BY KEITH LACEY A new union representing 17,000 part-time teaching and support staff at Ontario’s 24 community colleges has launched membership drives at Cambrian College and College Boreal.

BY KEITH LACEY

A new union representing 17,000 part-time teaching and support staff at Ontario’s 24 community colleges has launched membership drives at Cambrian College and College Boreal.


Last November, the International Labour Union  decided to ignore the province’s  policy that doesn’t allow  college part-time employees to join a recognized union and negotiate collective agreements.


“We are here today to right a historical wrong,” said Roger Couvrette, president of the recently-formed Organization of Part-Time and Sessional Employees of the Colleges of Applied Arts and Technology (OPSECAAT).


Once the membership drive is completed, OPSECAAT plans to meet with government officials to challenge existing laws and work out a collective agreement for members, he said.


Couvrette was joined by Ontario Public Service Employees’ Union (OPSEU) representatives David Starbuck (Cambrian College) and J.P. Belanger (College Boreal).


Part-time college teachers and support staff have no job security, low wages, no benefits and no pensions and this is bordering on criminal considering there are now more part-time staff (17,000) than full-time (15,000), said Couvrette.


Without union representation, there is no grievance procedure in place and nowhere for complaints to be heard, he said.


“So, we can be, and sometimes are, intimidated and harassed,” he said.


“We get paid a small fraction of what our full-time counterparts get paid for identical work.


“Every day, college management drives truckloads and truckloads of thousands and thousands of part-time workers through that loophole (not allowing part-timers to unionize).”

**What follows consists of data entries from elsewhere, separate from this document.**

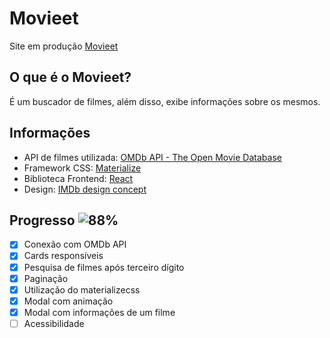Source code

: # Movieet
Site em produção [Movieet](https://movieet.netlify.app/)

## O que é o Movieet?
É um buscador de filmes, além disso, exibe informações sobre os mesmos.

## Informações
* API de filmes utilizada: [OMDb API - The Open Movie Database](http://www.omdbapi.com/)
* Framework CSS: [Materialize](https://materializecss.com/)
* Biblioteca Frontend: [React](https://reactjs.org/)
* Design: [IMDb design concept](https://dribbble.com/shots/2285048-IMDb-design-concept-movie-details?utm_source=Clipboard_Shot&utm_campaign=georgev&utm_content=IMDb%20design%20concept%20-%20movie%20details&utm_medium=Social_Share)

## Progresso  ![88%](https://progress-bar.dev/88/)
- [x] Conexão com OMDb API
- [x] Cards responsíveis
- [x] Pesquisa de filmes após terceiro dígito
- [x] Paginação
- [x] Utilização do materializecss
- [x] Modal com animação
- [x] Modal com informações de um filme 
- [ ] Acessibilidade
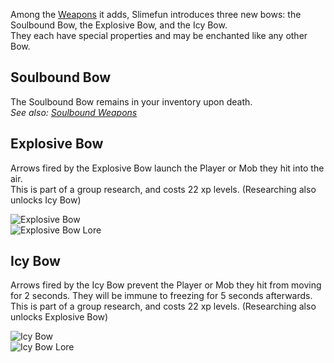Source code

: Among the [Weapons](https://github.com/Slimefun/Slimefun4/wiki/Weapons) it adds, Slimefun introduces three new bows: the Soulbound Bow, the Explosive Bow, and the Icy Bow.<br>
They each have special properties and may be enchanted like any other Bow.

## Soulbound Bow
The Soulbound Bow remains in your inventory upon death.<br>
*See also: [Soulbound Weapons](https://github.com/Slimefun/Slimefun4/wiki/Soulbound-Weapons)*

## Explosive Bow
Arrows fired by the Explosive Bow launch the Player or Mob they hit into the air.<br>
This is part of a group research, and costs 22 xp levels. (Researching also unlocks Icy Bow)

![Explosive Bow](https://raw.githubusercontent.com/Slimefun/Slimefun-Wiki/master/images/explosive-bow.png)<br>
![Explosive Bow Lore](https://raw.githubusercontent.com/Slimefun/Slimefun-Wiki/master/images/explosive-bow-lore.png)

## Icy Bow
Arrows fired by the Icy Bow prevent the Player or Mob they hit from moving for 2 seconds. They will be immune to freezing for 5 seconds afterwards.<br>
This is part of a group research, and costs 22 xp levels. (Researching also unlocks Explosive Bow)

![Icy Bow](https://raw.githubusercontent.com/Slimefun/Slimefun-Wiki/master/images/icy-bow.png)<br>
![Icy Bow Lore](https://raw.githubusercontent.com/Slimefun/Slimefun-Wiki/master/images/icy-bow-lore.png)
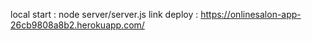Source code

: local start : node server/server.js
link deploy : https://onlinesalon-app-26cb9808a8b2.herokuapp.com/
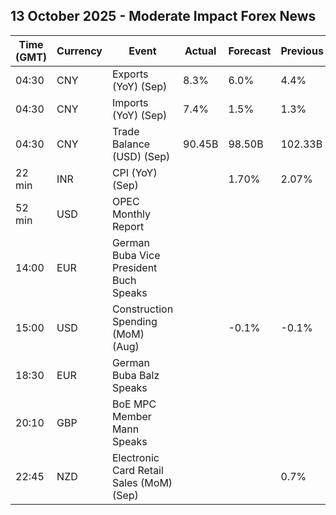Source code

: ## 13 October 2025 - Moderate Impact Forex News

| Time (GMT) | Currency | Event | Actual | Forecast | Previous |
|------|----------|-------|--------|----------|----------|
| 04:30 | CNY | Exports (YoY) (Sep) | 8.3% | 6.0% | 4.4% |
| 04:30 | CNY | Imports (YoY) (Sep) | 7.4% | 1.5% | 1.3% |
| 04:30 | CNY | Trade Balance (USD) (Sep) | 90.45B | 98.50B | 102.33B |
| 22 min | INR | CPI (YoY) (Sep) |  | 1.70% | 2.07% |
| 52 min | USD | OPEC Monthly Report |  |  |  |
| 14:00 | EUR | German Buba Vice President Buch Speaks |  |  |  |
| 15:00 | USD | Construction Spending (MoM) (Aug) |  | -0.1% | -0.1% |
| 18:30 | EUR | German Buba Balz Speaks |  |  |  |
| 20:10 | GBP | BoE MPC Member Mann Speaks |  |  |  |
| 22:45 | NZD | Electronic Card Retail Sales (MoM) (Sep) |  |  | 0.7% |
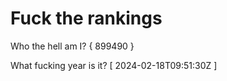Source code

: # Fuck the rankings

Who the hell am I?
{ 899490 }

What fucking year is it?
[ 2024-02-18T09:51:30Z ]
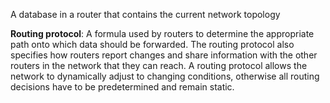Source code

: A database in a router that contains the current network topology

**Routing protocol**: A formula used by routers to determine the appropriate path onto which data should be forwarded. The routing protocol also specifies how routers report changes and share information with the other routers in the network that they can reach. A routing protocol allows the network to dynamically adjust to changing conditions, otherwise all routing decisions have to be predetermined and remain static.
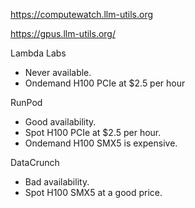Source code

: https://computewatch.llm-utils.org

https://gpus.llm-utils.org/

Lambda Labs
- Never available.
- Ondemand H100 PCIe at $2.5 per hour

RunPod
- Good availability.
- Spot H100 PCIe at $2.5 per hour.
- Ondemand H100 SMX5 is expensive.

DataCrunch
- Bad availability.
- Spot H100 SMX5 at a good price.
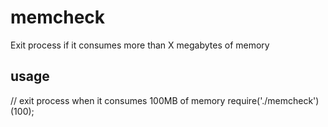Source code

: # memcheck
Exit process if it consumes more than X megabytes of memory

## usage
// exit process when it consumes 100MB of memory 
require('./memcheck')(100);
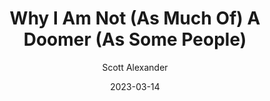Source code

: ---
layout: podcast
title: "Why I Am Not (As Much Of) A Doomer (As Some People)"
author: Scott Alexander
description: https://astralcodexten.substack.com/p/why-i-am-not-as-much-of-a-doomer
date: 2023-03-14
length: 5636871
duration: 1409
guid: why-i-am-not-as-much-of-a-doomer
---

The membership drive being launched by OPSECAAT “is one of the largest membership drives in the history of the labour movement in Ontario,” said Couvrette.


“I want to point out that in every college, there is enormous solidarity in this membership drive between part-time and full-time staff,” he said.


Starbuck said part-time teaching staff at Cambrian earn in the range of $40 per hour, but this includes preparation, evaluation and full access to students seeking assistance.